Liver injury is a major health concern with complex pathogenesis involving oxidative stress, apoptosis, and mitochondrial dysfunction. The carbon tetrachloride (CCl₄)-induced liver injury model is widely used, as CCl₄ is metabolized in mitochondria, generating reactive oxygen species that cause DNA damage. This study employed the novel in situ hybridization chain reaction (isHCR) method to investigate DNA fragment release dynamics during CCl₄ injury and evaluated the therapeutic potential of NIM811, a mitochondrial permeability transition pore inhibitor.

Methods and results

C57BL/6 male mice were injected intraperitoneally with 10% CCl₄, with NIM811 (5 mg/kg) administered immediately post-injury. isHCR analysis revealed that DNA fragments first accumulated within hepatocyte mitochondria at 3–9 h post-injury, co-localizing with HSP60 (mitochondrial marker), and became widely distributed in cytoplasm and nuclei by 18 h.
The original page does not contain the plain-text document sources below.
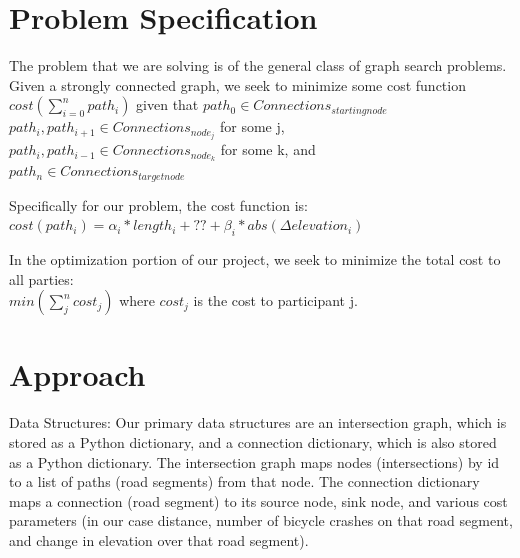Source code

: \documentclass[11pt]{article}
\begin{document}
\section{Problem Specification}

The problem that we are solving is of the general class of graph search problems. Given a strongly connected graph, we seek to minimize some cost function $cost(\sum_{i=0}^n path_i)$ given that  $path_0 \in Connections_{starting node}$ \\$path_i, path_{i+1} \in Connections_{node_j}$ for some j, \\$path_i, path_{i-1} \in Connections_{node_k}$ for some k, and \\$path_n \in Connections_{target node}$

Specifically for our problem, the cost function is:\\
$cost(path_i)= \alpha_i * length_i + ?? + \beta_i * abs(\Delta elevation_i)$

In the optimization portion of our project, we seek to minimize the total cost to all parties:\\
$min(\sum_j^n cost_j)$ where  $cost_j$ is the cost to participant j.

\section{Approach}

Data Structures: Our primary data structures are an intersection graph, which is stored as a Python dictionary, and a connection dictionary, which is also stored as a Python dictionary. The intersection graph maps nodes (intersections) by id to a list of paths (road segments) from that node. The connection dictionary maps a connection (road segment) to its source node, sink node, and various cost parameters (in our case distance, number of bicycle crashes on that road segment, and change in elevation over that road segment).
\end{document}
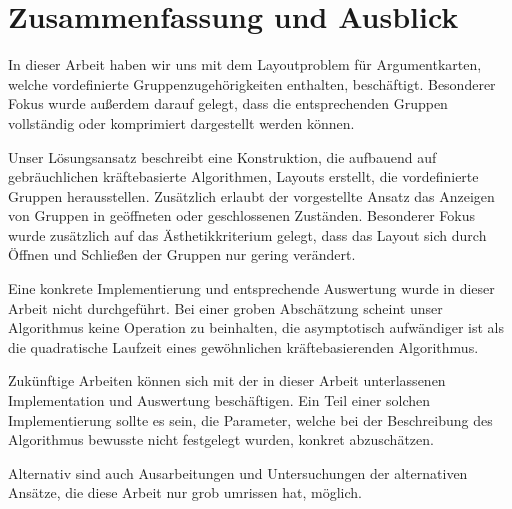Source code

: \chapter{Zusammenfassung und Ausblick}
\label{ch:zsf}

In dieser Arbeit haben wir uns mit dem Layoutproblem für Argumentkarten, welche vordefinierte Gruppenzugehörigkeiten enthalten, beschäftigt. Besonderer Fokus wurde außerdem darauf gelegt, dass die entsprechenden Gruppen vollständig oder komprimiert dargestellt werden können. 


Unser Lösungsansatz beschreibt eine Konstruktion, die aufbauend auf gebräuchlichen kräftebasierte Algorithmen, Layouts erstellt, die vordefinierte Gruppen herausstellen. Zusätzlich erlaubt der vorgestellte Ansatz das Anzeigen von Gruppen in geöffneten oder geschlossenen Zuständen. Besonderer Fokus wurde zusätzlich auf das Ästhetikkriterium gelegt, dass das Layout sich durch Öffnen und Schließen der Gruppen nur gering verändert.

Eine konkrete Implementierung und entsprechende Auswertung wurde in dieser Arbeit nicht durchgeführt.
Bei einer groben Abschätzung scheint unser Algorithmus keine Operation zu beinhalten, die asymptotisch aufwändiger ist als die quadratische Laufzeit eines gewöhnlichen kräftebasierenden Algorithmus.

Zukünftige Arbeiten können sich mit der in dieser Arbeit unterlassenen Implementation und Auswertung beschäftigen. Ein Teil einer solchen Implementierung sollte es sein, die Parameter, welche bei der Beschreibung des Algorithmus bewusste nicht festgelegt wurden, konkret abzuschätzen.

Alternativ sind auch Ausarbeitungen und Untersuchungen der alternativen Ansätze, die diese Arbeit nur grob umrissen hat, möglich.

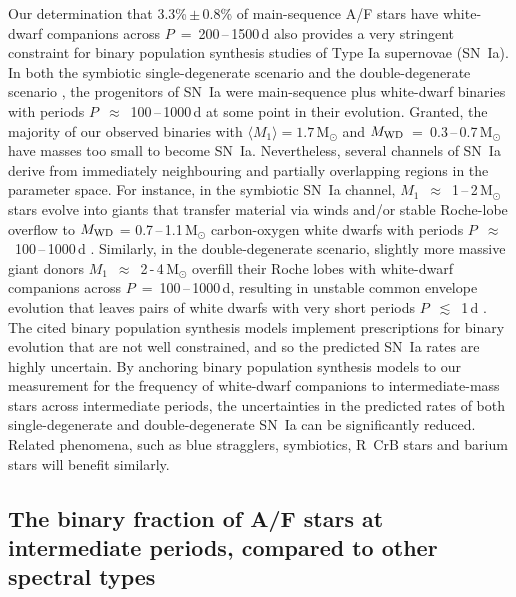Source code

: \documentclass[a4paper,fleqn,usenatbib]{mnras}
\begin{document}
Our determination that 3.3\%\,$\pm$\,0.8\% of main-sequence A/F stars have white-dwarf companions across $P$~=~200\,--\,1500\,d also provides a very stringent constraint for binary population synthesis studies of Type Ia supernovae (SN~Ia).  In both the symbiotic single-degenerate scenario \citep{patatetal2011,chenetal2011} and the double-degenerate scenario \citep{iben&tutukov1984,webbink1984}, the progenitors of SN~Ia were main-sequence plus white-dwarf binaries with periods $P$~$\approx$~100\,--\,1000\,d at some point in their evolution.  Granted, the majority of our observed binaries with $\langle M_1 \rangle = 1.7$\,M$_{\odot}$ and $M_{\rm WD}$~=~0.3\,--\,0.7\,M$_{\odot}$ have masses too small to become SN~Ia.  Nevertheless, several channels of SN~Ia derive from immediately neighbouring and partially overlapping regions in the parameter space.  For instance, in the symbiotic SN~Ia channel, $M_1$~$\approx$~1\,--\,2\,M$_{\odot}$ stars evolve into giants that transfer material via winds and/or stable Roche-lobe overflow to $M_{\rm WD}$ = 0.7\,--\,1.1\,M$_{\odot}$ carbon-oxygen white dwarfs with periods $P$~$\approx$~100\,--\,1000\,d \citep{chenetal2011}.  Similarly, in the double-degenerate scenario, slightly more massive giant donors $M_1$~$\approx$~2\,-\,4\,M$_{\odot}$ overfill their Roche lobes with white-dwarf companions across $P$~=~100\,--\,1000\,d, resulting in unstable common envelope evolution that leaves pairs of white dwarfs with very short periods $P$~$\lesssim$~1\,d \citep{ruiteretal2009,mennekensetal2010,claeysetal2014}.  The cited binary population synthesis models implement prescriptions for binary evolution that are not well constrained, and so the predicted SN~Ia rates are highly uncertain.  By anchoring binary population synthesis models to our measurement for the frequency of white-dwarf companions to intermediate-mass stars across intermediate periods, the uncertainties in the predicted rates of both single-degenerate and double-degenerate SN~Ia can be significantly reduced.  Related phenomena, such as blue stragglers, symbiotics, R~CrB stars and barium stars will benefit similarly.



\subsection{The binary fraction of A/F stars at intermediate periods, compared to other spectral types}
\end{document}

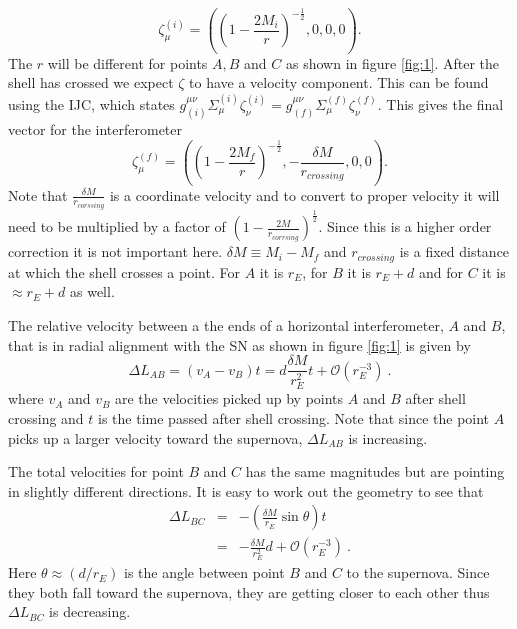 \documentclass[aps,showpacs,twocolumn,floats,prd,superscriptaddress,nofootinbib]{revtex4-1}
\begin{document}
\begin{equation}
	\zeta_\mu^{(i)} = \left( \left( 1 - \frac{2M_i}{r} \right)^{-\frac{1}{2}}, 0, 0, 0 \right).
\end{equation}
The $r$ will be different for points $A,B$ and $C$ as shown in figure \ref{fig:1}. After the shell has crossed we expect $\zeta$ to have a velocity component. This can be found using the IJC, which states $g^{\mu \nu}_{(i)} \Sigma_\mu^{(i)} \zeta^{(i)}_\nu = g^{\mu \nu}_{(f)} \Sigma_\mu^{(f)} \zeta^{(f)}_\nu$. This gives the final vector for the interferometer
\begin{equation}
	\zeta_\mu^{(f)} = \left( \left( 1 - \frac{2M_f}{r} \right)^{-\frac{1}{2}}, - \frac{\delta M}{r_{crossing}}, 0, 0 \right).
\end{equation}
Note that $\frac{\delta M}{r_{corssing}}$ is a coordinate velocity and to convert to proper velocity it will need to be multiplied by a factor of $\left( 1 - \frac{2M}{r_{corrsing}} \right)^\frac{1}{2}$. Since this is a higher order correction it is not important here. $\delta M \equiv M_i - M_f$ and $r_{crossing}$ is a fixed distance at which the shell crosses a point. For $A$ it is $r_E$, for $B$ it is $r_E + d$ and for $C$ it is $\approx r_E + d$ as well.

 The relative velocity between a the ends of a horizontal interferometer, $A$ and $B$, that is in radial alignment with the SN as shown in figure \ref{fig:1} is given by
\begin{equation}
	\Delta L_{AB} =  (v_A - v_B)t = d \frac{\delta M}{r_E^2}  t+ \mathcal{O}(r_E^{-3})~.
\end{equation}
where $v_A$ and $v_B$ are the velocities picked up by points $A$ and $B$ after shell crossing and $t$ is the time passed after shell crossing. Note that since the point $A$ picks up a larger velocity toward the supernova, $\Delta L_{AB}$ is increasing.

The total velocities for point $B$ and $C$ has the same magnitudes but are pointing in slightly different directions. It is easy to work out the geometry to see that
\begin{eqnarray}
	\Delta L_{BC} &=& -\left( \frac{ \delta M}{r_E} \sin \theta \right) t 
	\\ \nonumber
	&=& - \frac{\delta M}{r_E^2} d + \mathcal{O}(r_E^{-3})~.
\end{eqnarray}
Here $\theta\approx (d/r_E)$ is the angle between point $B$ and $C$ to the supernova. Since they both fall toward the supernova, they are getting closer to each other thus $\Delta L_{BC}$ is decreasing.
\end{document}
Combined isHCR/TUNEL assays demonstrated that isHCR detected apoptosis earlier than TUNEL. DNA fragments were subsequently phagocytosed by sinusoidal endothelial cells (CD31⁺), hepatic macrophages (Iba-1⁺), and portal fibroblasts (PDGFRβ⁺). NIM811 treatment significantly reduced serum ALT and AST levels (P < 0.05), decreased hepatocyte death and DNA fragment release (P < 0.05), inhibited cGAS-STING pathway activation in macrophages, and reduced TNF-α, IL-6, and fibronectin expression, thereby attenuating liver fibrosis.

Conclusions

This study demonstrates for the first time that mitochondrial DNA fragmentation occurs in CCl₄-induced liver injury and that released hepatocyte DNA fragments trigger inflammation via macrophage cGAS-STING activation. NIM811 prevents mitochondrial DNA efflux, suppresses the cGAS-STING pathway, and mitigates liver fibrosis, identifying it as a promising therapeutic strategy for acute liver injury.